▶ Records for processing
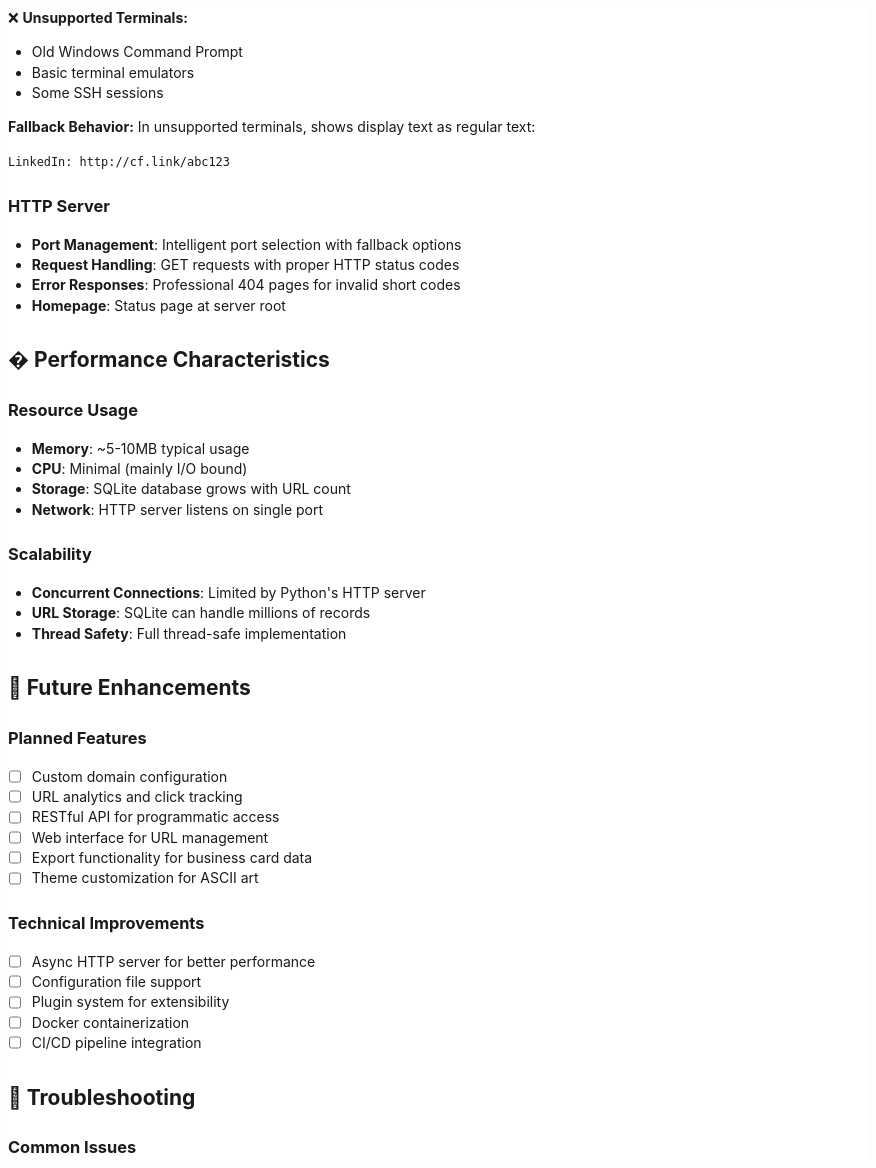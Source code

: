 ❌ **Unsupported Terminals:**
- Old Windows Command Prompt
- Basic terminal emulators
- Some SSH sessions

**Fallback Behavior:** In unsupported terminals, shows display text as regular text:
```
LinkedIn: http://cf.link/abc123
```

### HTTP Server
- **Port Management**: Intelligent port selection with fallback options
- **Request Handling**: GET requests with proper HTTP status codes
- **Error Responses**: Professional 404 pages for invalid short codes
- **Homepage**: Status page at server root

## � Performance Characteristics

### Resource Usage
- **Memory**: ~5-10MB typical usage
- **CPU**: Minimal (mainly I/O bound)
- **Storage**: SQLite database grows with URL count
- **Network**: HTTP server listens on single port

### Scalability
- **Concurrent Connections**: Limited by Python's HTTP server
- **URL Storage**: SQLite can handle millions of records
- **Thread Safety**: Full thread-safe implementation

## 🚀 Future Enhancements

### Planned Features
- [ ] Custom domain configuration
- [ ] URL analytics and click tracking
- [ ] RESTful API for programmatic access
- [ ] Web interface for URL management
- [ ] Export functionality for business card data
- [ ] Theme customization for ASCII art

### Technical Improvements
- [ ] Async HTTP server for better performance
- [ ] Configuration file support
- [ ] Plugin system for extensibility
- [ ] Docker containerization
- [ ] CI/CD pipeline integration

## 🐛 Troubleshooting

### Common Issues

▶ Task brief
Images aside, return each entry above precisely as it stands.

▶ Task result
Source code

: ❌ **Unsupported Terminals:**
- Old Windows Command Prompt
- Basic terminal emulators
- Some SSH sessions

**Fallback Behavior:** In unsupported terminals, shows display text as regular text:
```
LinkedIn: http://cf.link/abc123
```

### HTTP Server
- **Port Management**: Intelligent port selection with fallback options
- **Request Handling**: GET requests with proper HTTP status codes
- **Error Responses**: Professional 404 pages for invalid short codes
- **Homepage**: Status page at server root

## � Performance Characteristics

### Resource Usage
- **Memory**: ~5-10MB typical usage
- **CPU**: Minimal (mainly I/O bound)
- **Storage**: SQLite database grows with URL count
- **Network**: HTTP server listens on single port

### Scalability
- **Concurrent Connections**: Limited by Python's HTTP server
- **URL Storage**: SQLite can handle millions of records
- **Thread Safety**: Full thread-safe implementation

## 🚀 Future Enhancements

### Planned Features
- [ ] Custom domain configuration
- [ ] URL analytics and click tracking
- [ ] RESTful API for programmatic access
- [ ] Web interface for URL management
- [ ] Export functionality for business card data
- [ ] Theme customization for ASCII art

### Technical Improvements
- [ ] Async HTTP server for better performance
- [ ] Configuration file support
- [ ] Plugin system for extensibility
- [ ] Docker containerization
- [ ] CI/CD pipeline integration

## 🐛 Troubleshooting

### Common Issues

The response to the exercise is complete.